Triptolemos is barely mentioned in the Homeric Hymn to Demeter as one of several Eleusinian noblemen. Apollodorus is credited with saying that Triptolemos was one of the eldest Eleusinian princes, and that Demeter gave him a chariot drawn by dragons to help him spread the secrets of agriculture. The story was picked up by others. Eubouleus is not mentioned in the original Homeric Hymn to Demeter at all, but is found in later sources. The story goes that he was a herdsman tending his herd of swine when Haides came to kidnap Persephone. When the earth opened up, his herd was lost as the pigs fell into the chasm. This myth likely came about to explain why pigs were sacrificed to Demeter. Diodorus of Sicily actually said the Euboulos was a son of Demeter, perhaps meant symbolically. According to some, Demeter and Her mortal lover Iasion, when they lay together in a thrice-plowed field, She bore the Ploutos, the demi-God of agricultural wealth. This is pretty interesting, considering Plouton was another name of Haides. Also fathered by Iasion is Philometes-Bootes, the inventor of the wagon and plough. So although Persephone may be Demeter’s most beloved child, She had many children, most of them agricultural heroes and demi-Gods.
Demeter and Persephone, having defeated death and returned from the Underworld, offer hope of a better future. The Greeks believed that those initiated into the Mysteries had a better fate in the afterlife, bound for a more joyous place than gloomy Haides. This no doubt did much to spread the popularity of the Mysteries.

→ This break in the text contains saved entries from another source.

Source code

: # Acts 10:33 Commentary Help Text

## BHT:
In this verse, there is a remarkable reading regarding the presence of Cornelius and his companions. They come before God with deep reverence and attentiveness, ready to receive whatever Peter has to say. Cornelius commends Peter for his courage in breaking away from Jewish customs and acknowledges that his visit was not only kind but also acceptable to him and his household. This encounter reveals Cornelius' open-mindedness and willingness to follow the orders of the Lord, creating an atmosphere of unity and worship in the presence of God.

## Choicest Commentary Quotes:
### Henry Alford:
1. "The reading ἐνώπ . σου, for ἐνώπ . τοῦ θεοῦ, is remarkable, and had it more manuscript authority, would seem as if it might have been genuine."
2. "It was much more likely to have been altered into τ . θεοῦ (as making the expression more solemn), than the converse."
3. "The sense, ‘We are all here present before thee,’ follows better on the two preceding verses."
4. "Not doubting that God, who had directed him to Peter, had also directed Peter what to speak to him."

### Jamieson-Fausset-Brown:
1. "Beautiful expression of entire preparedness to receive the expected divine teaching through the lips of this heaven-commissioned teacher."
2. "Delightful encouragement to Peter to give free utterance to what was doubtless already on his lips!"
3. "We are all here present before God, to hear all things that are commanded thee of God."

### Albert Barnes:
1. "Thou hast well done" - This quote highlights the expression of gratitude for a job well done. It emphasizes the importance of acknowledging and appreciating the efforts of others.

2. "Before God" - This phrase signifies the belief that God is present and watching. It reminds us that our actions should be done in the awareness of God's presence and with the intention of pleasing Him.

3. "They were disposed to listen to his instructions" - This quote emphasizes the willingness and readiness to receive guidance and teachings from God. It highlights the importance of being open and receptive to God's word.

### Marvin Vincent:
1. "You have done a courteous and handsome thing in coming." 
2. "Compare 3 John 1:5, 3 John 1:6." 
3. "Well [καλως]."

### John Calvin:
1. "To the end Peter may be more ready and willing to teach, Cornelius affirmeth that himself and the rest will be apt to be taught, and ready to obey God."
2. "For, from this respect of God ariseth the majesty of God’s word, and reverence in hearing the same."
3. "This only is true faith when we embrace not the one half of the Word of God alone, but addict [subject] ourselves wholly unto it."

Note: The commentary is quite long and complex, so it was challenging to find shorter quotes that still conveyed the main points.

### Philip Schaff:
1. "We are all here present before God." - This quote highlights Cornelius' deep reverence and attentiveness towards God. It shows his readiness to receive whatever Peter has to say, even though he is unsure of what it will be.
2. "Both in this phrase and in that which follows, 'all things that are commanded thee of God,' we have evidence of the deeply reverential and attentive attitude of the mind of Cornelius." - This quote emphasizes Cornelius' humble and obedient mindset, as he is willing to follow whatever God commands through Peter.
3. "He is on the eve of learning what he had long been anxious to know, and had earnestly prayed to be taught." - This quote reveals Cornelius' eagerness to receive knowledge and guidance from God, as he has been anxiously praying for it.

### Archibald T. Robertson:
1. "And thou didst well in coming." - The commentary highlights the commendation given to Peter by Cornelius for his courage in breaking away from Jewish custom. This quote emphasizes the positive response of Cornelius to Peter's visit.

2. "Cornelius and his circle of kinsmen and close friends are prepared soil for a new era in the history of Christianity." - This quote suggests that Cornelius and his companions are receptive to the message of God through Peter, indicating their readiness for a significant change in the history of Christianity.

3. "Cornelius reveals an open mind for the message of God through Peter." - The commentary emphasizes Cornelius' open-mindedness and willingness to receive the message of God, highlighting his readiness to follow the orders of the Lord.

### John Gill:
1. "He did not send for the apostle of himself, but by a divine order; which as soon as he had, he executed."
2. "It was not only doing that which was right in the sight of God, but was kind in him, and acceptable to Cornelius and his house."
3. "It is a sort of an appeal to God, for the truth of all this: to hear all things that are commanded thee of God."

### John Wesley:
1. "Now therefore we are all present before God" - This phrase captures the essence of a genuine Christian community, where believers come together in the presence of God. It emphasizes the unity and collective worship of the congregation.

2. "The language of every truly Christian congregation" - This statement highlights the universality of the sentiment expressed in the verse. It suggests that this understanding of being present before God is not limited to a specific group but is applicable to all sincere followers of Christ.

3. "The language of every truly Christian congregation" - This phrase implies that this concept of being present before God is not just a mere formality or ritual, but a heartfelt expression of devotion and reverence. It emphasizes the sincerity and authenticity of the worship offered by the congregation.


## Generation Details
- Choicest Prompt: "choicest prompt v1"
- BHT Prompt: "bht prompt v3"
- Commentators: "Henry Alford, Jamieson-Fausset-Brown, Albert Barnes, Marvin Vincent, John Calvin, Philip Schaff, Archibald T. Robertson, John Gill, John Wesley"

Aristophanes in The Frogs introduces a chorus of mystae in the scene which is laid in the underworld. …. The mystae dance and revel in a meadow strewn with flowers. This conviction of a happier lot in the Underworld, which filled the minds of the initiated, sprang from ancient roots, the world-wide idea that the other life is a repetition of this life. The idea is found, for example, in the eleventh book of the Odyssey, which describes Odysseus’ visit to the underworld. The simple fact is that the initiated believed that they would continue to celebrate the Mysteries in the underworld, as Aristophanes and Euripides show them doing. Since the Mysteries were the most edifying event they knew of, such a conception of a future state formed the brightest possible contrast to the dark and gloomy Hades in which the Greeks believed.The most obvious interpretation of the myth of Demeter is one of seasonal change and of the harvest, with Persephone representing the seeds of the earth, which were stored in underground silos during the scorching summer months.